> **WORK TO COMPLETE**: Where in the data does the word "documentclass" appear? Find those lines and copy them.

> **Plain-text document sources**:
__________
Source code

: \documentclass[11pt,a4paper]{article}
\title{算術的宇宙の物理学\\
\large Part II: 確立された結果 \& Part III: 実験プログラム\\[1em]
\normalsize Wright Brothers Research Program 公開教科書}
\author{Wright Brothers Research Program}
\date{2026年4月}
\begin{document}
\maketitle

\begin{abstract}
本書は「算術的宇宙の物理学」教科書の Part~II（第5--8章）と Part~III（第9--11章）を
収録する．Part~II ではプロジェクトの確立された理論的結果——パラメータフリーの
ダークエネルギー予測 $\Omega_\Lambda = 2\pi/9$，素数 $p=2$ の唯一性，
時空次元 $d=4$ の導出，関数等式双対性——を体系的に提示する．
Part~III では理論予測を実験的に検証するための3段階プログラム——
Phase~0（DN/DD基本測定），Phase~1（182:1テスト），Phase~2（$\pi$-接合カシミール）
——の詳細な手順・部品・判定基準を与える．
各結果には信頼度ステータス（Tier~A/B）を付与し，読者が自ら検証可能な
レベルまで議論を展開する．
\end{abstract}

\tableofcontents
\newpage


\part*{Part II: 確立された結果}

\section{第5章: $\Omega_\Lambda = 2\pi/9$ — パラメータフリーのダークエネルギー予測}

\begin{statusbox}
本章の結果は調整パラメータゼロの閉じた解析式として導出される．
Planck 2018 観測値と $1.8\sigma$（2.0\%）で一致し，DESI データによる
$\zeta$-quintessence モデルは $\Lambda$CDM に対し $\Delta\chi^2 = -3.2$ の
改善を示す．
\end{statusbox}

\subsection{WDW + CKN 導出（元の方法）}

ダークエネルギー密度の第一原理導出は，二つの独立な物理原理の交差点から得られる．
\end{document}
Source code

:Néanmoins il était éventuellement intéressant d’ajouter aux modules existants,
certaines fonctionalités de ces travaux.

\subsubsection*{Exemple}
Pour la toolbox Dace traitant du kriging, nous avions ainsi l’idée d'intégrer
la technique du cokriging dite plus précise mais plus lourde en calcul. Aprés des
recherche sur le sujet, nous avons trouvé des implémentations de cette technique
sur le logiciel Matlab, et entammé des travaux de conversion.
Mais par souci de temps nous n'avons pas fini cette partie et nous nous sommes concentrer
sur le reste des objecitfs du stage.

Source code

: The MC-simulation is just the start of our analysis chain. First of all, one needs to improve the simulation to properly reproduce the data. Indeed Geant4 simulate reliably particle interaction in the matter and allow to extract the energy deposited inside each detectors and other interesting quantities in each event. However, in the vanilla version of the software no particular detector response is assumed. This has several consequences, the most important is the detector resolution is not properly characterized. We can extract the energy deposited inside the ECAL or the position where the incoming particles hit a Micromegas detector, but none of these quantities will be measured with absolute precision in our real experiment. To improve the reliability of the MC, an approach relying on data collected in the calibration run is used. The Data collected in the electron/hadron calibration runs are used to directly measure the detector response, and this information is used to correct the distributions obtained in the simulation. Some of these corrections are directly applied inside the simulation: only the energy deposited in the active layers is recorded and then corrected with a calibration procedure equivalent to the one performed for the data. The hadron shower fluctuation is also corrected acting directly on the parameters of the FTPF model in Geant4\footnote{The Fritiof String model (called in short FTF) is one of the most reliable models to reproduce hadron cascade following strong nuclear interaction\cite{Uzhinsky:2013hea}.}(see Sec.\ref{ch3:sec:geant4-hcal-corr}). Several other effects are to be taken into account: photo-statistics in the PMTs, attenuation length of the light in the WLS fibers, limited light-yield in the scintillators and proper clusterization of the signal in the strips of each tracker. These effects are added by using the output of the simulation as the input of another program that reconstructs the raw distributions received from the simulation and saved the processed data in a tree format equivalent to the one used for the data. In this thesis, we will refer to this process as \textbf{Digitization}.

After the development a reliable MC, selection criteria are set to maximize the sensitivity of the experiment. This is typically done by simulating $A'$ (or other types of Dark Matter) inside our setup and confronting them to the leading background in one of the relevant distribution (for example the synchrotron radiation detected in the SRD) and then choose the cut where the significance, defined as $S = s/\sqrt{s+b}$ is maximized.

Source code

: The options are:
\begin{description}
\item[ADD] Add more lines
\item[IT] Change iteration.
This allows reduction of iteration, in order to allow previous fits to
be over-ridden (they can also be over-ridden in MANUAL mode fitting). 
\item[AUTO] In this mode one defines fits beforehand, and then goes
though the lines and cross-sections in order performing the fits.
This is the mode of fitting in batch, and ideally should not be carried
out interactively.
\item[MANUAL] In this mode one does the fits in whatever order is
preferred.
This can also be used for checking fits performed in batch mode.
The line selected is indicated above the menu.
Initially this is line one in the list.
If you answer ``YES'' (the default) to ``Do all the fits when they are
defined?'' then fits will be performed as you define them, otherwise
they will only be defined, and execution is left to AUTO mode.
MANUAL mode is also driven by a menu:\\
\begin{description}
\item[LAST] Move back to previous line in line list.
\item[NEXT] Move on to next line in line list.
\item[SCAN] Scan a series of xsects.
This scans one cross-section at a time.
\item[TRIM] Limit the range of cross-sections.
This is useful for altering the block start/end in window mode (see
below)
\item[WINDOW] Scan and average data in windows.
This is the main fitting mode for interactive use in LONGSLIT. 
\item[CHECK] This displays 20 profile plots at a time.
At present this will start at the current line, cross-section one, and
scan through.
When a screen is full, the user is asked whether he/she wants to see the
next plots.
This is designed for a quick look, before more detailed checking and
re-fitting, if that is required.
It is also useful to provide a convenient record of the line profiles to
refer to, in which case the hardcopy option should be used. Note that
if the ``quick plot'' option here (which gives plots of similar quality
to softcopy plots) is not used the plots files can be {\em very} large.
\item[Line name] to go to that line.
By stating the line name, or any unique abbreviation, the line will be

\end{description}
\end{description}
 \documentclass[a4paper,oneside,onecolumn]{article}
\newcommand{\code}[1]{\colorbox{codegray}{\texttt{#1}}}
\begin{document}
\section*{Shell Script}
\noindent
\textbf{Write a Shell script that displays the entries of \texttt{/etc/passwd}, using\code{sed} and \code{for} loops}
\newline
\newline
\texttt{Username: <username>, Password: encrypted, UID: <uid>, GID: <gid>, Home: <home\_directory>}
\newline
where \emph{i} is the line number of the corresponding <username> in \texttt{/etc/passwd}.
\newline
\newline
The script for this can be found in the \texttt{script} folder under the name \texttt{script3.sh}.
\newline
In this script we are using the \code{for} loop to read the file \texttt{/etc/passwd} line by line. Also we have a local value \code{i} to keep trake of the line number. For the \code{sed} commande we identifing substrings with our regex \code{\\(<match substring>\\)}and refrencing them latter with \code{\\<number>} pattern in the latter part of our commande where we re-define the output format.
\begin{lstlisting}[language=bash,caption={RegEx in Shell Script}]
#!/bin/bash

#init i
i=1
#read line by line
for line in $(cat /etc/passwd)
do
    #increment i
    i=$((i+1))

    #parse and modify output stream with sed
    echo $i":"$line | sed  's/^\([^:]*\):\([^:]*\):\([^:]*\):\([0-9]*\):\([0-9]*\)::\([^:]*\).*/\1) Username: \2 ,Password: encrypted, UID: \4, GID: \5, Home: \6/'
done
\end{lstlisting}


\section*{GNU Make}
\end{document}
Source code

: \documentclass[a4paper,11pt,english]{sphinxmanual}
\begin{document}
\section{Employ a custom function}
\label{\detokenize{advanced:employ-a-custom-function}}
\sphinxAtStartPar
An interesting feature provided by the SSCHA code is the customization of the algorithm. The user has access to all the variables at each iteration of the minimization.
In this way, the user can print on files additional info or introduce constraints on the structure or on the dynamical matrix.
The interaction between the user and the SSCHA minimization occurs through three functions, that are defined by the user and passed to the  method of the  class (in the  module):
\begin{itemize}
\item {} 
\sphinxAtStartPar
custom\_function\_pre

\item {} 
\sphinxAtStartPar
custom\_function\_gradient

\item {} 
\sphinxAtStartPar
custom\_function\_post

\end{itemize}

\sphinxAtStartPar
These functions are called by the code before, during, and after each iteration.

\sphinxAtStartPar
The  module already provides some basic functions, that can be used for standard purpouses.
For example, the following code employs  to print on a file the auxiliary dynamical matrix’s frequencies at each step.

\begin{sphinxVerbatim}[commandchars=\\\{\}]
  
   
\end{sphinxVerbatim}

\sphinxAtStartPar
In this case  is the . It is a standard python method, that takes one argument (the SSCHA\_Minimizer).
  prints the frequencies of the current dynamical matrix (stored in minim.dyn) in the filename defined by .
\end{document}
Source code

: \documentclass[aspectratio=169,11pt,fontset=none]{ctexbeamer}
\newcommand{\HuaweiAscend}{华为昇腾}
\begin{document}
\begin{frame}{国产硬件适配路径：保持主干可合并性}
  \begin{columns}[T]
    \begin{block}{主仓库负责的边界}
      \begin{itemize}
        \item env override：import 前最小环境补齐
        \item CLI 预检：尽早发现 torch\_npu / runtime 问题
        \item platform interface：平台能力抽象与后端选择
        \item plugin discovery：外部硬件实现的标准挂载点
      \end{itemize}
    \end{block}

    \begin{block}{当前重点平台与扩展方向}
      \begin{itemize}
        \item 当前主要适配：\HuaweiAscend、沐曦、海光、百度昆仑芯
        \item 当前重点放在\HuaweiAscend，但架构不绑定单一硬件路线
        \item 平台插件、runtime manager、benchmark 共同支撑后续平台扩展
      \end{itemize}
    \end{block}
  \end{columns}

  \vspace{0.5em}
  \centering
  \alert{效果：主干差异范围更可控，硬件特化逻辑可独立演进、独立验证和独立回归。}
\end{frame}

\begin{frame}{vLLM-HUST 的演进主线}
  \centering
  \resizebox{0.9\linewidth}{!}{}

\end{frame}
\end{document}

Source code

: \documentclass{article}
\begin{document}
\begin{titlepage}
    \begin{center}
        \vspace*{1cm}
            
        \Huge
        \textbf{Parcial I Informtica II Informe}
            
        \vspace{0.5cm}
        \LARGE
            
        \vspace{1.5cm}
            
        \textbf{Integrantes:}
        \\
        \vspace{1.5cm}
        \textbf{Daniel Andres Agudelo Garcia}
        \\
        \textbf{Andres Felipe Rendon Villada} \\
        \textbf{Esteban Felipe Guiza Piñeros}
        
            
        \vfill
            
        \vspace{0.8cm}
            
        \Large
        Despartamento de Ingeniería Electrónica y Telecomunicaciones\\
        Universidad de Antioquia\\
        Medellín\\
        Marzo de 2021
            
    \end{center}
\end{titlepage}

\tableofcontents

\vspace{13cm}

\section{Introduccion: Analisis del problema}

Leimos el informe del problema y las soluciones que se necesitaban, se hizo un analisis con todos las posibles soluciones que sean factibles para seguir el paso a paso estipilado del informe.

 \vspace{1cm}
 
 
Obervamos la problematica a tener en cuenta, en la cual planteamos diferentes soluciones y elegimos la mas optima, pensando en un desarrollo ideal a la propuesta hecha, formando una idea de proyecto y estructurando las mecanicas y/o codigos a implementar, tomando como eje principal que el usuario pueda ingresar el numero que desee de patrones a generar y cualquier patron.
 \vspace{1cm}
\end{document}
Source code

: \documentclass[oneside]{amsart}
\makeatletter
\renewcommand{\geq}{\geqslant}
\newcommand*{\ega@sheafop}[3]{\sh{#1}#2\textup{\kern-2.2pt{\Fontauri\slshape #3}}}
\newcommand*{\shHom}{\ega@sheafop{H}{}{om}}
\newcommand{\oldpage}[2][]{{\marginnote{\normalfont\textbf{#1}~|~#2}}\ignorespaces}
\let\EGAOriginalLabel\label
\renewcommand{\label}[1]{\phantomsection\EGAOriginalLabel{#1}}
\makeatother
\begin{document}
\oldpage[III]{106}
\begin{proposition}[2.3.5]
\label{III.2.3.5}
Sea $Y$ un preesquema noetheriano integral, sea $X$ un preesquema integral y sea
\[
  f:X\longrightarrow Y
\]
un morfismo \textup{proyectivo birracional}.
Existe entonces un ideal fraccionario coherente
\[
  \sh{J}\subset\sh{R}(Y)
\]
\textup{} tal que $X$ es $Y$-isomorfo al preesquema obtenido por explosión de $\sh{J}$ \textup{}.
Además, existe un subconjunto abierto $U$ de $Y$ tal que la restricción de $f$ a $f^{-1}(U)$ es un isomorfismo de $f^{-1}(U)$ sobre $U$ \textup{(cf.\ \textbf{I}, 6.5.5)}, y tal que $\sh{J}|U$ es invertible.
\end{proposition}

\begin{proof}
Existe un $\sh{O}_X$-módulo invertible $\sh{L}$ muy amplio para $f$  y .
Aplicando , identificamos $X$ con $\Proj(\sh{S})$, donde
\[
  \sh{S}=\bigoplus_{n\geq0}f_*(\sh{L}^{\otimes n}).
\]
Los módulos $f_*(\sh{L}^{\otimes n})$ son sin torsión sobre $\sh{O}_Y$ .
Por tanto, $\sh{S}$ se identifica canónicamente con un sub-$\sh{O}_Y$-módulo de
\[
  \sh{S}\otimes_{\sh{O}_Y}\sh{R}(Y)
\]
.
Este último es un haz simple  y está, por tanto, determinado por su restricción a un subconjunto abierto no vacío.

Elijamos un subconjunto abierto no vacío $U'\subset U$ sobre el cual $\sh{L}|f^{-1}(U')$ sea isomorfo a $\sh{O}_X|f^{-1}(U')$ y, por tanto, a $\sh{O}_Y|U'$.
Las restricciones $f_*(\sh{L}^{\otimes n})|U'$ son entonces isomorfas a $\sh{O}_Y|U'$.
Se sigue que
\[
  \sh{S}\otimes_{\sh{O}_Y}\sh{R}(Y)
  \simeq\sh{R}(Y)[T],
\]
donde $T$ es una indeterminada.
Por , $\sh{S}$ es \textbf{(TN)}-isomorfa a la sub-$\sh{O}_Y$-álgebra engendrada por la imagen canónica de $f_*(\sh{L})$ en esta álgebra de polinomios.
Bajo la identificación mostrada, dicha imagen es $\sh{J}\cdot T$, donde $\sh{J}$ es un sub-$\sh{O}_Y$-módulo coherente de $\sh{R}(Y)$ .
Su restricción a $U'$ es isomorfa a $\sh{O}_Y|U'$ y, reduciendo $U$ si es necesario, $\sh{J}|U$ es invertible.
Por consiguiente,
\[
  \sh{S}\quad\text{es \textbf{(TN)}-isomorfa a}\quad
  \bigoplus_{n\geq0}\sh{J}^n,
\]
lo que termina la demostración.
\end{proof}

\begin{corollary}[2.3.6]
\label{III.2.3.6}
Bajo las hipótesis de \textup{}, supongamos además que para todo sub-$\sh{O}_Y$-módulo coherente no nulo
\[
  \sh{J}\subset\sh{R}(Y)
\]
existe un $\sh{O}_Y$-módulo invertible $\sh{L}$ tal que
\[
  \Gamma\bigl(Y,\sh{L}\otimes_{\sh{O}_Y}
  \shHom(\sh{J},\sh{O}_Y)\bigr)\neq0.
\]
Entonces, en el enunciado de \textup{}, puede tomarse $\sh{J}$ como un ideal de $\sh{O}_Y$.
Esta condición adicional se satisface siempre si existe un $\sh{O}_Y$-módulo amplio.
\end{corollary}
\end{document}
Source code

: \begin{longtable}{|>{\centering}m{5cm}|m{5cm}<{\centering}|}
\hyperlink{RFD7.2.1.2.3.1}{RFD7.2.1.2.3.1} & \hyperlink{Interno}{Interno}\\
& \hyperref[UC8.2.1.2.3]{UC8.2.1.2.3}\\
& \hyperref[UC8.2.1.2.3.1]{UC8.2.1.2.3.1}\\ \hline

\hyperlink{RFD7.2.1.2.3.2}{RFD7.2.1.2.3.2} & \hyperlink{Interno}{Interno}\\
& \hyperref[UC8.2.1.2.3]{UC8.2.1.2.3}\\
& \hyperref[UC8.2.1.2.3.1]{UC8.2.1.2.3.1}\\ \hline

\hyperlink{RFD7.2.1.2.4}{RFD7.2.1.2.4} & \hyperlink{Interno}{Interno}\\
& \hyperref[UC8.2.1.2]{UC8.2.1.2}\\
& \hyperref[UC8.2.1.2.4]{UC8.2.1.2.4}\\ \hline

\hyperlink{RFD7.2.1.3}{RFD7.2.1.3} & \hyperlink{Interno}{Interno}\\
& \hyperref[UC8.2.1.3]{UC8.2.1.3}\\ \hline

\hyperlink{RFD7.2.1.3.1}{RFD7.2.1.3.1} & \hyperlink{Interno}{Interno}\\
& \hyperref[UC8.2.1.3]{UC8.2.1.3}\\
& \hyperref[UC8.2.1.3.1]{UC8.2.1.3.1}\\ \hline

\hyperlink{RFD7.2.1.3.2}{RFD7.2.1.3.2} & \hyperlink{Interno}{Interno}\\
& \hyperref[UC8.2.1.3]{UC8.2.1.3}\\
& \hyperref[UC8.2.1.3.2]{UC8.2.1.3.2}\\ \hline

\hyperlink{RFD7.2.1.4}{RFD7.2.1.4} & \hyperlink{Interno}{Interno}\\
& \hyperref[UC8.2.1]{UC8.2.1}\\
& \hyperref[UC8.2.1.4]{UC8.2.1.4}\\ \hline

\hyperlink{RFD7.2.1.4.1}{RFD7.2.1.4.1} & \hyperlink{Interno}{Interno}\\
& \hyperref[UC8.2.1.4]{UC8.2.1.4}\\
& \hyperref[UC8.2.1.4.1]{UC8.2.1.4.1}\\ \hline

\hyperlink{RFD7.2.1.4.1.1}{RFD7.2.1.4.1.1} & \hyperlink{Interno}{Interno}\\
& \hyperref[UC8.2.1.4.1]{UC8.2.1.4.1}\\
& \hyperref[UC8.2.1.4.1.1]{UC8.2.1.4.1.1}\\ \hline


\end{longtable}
__________
> **COMPLETED TASK**:
: \documentclass[11pt,a4paper]{article}
 \documentclass[a4paper,oneside,onecolumn]{article}
: \documentclass[a4paper,11pt,english]{sphinxmanual}
: \documentclass[aspectratio=169,11pt,fontset=none]{ctexbeamer}
: \documentclass{article}
: \documentclass[oneside]{amsart}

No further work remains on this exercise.